[Stored data entries]
• • •

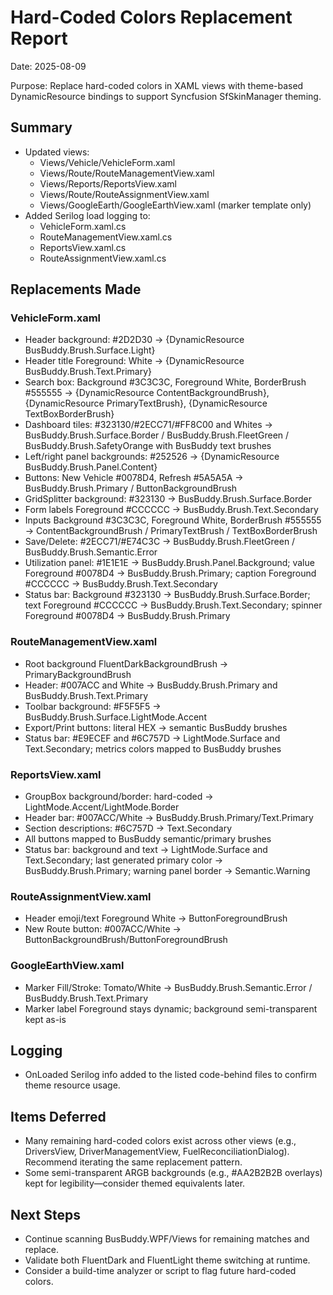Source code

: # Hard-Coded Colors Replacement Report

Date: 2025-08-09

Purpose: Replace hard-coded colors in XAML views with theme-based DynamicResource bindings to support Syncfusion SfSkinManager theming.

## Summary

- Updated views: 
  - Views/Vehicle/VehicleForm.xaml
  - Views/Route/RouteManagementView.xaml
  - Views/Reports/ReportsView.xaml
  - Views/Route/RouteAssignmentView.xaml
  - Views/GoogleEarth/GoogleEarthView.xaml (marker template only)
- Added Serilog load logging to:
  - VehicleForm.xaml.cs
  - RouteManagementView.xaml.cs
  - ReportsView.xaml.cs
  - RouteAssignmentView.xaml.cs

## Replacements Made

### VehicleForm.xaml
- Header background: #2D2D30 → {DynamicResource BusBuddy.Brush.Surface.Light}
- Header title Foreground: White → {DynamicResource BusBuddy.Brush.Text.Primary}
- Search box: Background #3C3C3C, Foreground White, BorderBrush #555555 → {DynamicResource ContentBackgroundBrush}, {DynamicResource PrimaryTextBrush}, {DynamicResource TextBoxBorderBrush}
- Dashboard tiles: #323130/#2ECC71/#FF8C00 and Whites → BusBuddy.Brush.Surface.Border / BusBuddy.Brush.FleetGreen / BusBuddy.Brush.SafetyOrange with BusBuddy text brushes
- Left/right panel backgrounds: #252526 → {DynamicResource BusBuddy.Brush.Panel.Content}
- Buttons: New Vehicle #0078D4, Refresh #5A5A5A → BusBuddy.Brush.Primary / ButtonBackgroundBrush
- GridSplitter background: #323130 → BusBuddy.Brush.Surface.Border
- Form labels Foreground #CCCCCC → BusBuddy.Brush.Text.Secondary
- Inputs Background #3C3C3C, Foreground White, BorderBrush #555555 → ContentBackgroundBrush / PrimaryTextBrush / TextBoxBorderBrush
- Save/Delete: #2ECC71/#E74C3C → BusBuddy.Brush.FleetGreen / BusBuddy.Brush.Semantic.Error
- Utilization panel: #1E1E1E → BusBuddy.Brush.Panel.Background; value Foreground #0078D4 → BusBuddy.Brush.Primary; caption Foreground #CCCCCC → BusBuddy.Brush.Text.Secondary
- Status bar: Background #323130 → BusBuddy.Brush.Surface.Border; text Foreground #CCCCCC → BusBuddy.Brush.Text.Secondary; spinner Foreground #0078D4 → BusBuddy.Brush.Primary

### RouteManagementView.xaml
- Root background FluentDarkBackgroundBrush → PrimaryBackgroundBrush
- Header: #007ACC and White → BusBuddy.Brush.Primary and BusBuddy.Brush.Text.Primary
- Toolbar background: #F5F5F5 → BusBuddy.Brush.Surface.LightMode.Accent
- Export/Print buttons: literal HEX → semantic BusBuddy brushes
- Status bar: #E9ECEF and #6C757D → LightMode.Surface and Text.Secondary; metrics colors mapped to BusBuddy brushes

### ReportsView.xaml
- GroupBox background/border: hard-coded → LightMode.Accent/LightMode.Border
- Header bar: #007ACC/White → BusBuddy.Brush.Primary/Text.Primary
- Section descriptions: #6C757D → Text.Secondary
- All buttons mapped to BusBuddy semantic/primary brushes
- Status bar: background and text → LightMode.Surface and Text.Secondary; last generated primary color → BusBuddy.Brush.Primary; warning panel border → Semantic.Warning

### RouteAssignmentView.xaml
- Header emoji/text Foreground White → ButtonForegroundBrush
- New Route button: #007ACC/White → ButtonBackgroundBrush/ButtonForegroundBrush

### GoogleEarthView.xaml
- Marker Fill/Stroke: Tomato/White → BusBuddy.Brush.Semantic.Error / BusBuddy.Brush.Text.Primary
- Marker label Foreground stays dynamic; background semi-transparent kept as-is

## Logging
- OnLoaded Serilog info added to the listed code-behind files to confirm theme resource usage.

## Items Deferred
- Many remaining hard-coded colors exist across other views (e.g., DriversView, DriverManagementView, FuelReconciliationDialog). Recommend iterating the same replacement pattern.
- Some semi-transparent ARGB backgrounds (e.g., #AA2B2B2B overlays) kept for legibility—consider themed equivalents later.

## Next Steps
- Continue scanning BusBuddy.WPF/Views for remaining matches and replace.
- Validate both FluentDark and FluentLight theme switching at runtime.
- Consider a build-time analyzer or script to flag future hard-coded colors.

• • •

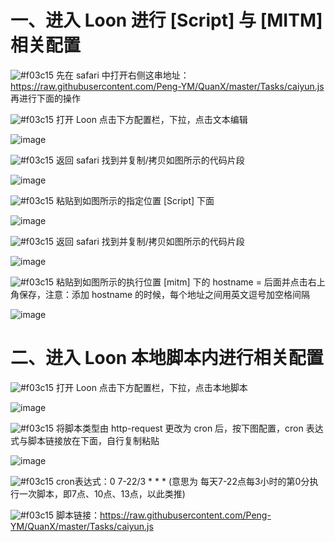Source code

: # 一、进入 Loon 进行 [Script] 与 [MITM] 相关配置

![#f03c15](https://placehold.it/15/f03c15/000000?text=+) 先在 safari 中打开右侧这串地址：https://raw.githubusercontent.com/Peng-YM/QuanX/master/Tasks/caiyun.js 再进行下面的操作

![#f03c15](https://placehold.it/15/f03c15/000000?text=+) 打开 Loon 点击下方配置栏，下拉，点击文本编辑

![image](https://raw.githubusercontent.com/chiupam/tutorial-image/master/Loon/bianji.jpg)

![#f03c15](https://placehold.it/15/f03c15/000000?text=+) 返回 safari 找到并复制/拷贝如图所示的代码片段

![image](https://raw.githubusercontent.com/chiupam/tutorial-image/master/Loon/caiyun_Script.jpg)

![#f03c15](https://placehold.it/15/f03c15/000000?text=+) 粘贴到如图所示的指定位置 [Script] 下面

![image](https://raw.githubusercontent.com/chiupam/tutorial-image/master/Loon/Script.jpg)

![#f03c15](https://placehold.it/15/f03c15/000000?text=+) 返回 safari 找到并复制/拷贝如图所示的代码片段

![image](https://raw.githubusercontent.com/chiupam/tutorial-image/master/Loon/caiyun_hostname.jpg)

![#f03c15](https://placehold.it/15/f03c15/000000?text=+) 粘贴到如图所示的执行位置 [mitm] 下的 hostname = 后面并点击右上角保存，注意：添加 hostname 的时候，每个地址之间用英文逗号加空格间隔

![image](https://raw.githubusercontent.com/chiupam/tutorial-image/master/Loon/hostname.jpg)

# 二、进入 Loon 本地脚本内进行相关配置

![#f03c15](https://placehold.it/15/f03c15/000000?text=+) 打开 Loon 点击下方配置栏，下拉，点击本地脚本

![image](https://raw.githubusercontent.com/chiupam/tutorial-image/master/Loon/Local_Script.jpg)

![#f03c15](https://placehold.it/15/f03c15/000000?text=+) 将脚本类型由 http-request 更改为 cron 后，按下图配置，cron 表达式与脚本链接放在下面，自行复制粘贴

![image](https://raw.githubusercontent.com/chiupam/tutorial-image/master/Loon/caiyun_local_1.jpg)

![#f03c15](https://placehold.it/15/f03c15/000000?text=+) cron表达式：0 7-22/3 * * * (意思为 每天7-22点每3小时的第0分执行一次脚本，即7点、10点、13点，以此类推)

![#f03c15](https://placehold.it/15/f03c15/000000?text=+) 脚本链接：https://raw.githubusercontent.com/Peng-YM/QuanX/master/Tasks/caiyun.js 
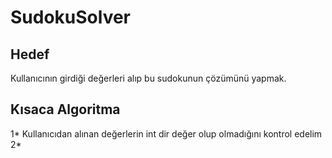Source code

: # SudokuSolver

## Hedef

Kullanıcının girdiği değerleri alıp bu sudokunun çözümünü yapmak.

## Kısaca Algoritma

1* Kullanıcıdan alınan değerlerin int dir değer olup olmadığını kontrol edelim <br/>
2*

• • •

*Exercise prompt*
Taking the entries above, restate exactly those lines that fall between the line with "- Section descriptions: #6C757D" and the line with "## Items Deferred", keeping both of those lines too.

*Exercise output*
- Section descriptions: #6C757D → Text.Secondary
- All buttons mapped to BusBuddy semantic/primary brushes
- Status bar: background and text → LightMode.Surface and Text.Secondary; last generated primary color → BusBuddy.Brush.Primary; warning panel border → Semantic.Warning

### RouteAssignmentView.xaml
- Header emoji/text Foreground White → ButtonForegroundBrush
- New Route button: #007ACC/White → ButtonBackgroundBrush/ButtonForegroundBrush

### GoogleEarthView.xaml
- Marker Fill/Stroke: Tomato/White → BusBuddy.Brush.Semantic.Error / BusBuddy.Brush.Text.Primary
- Marker label Foreground stays dynamic; background semi-transparent kept as-is

## Logging
- OnLoaded Serilog info added to the listed code-behind files to confirm theme resource usage.

## Items Deferred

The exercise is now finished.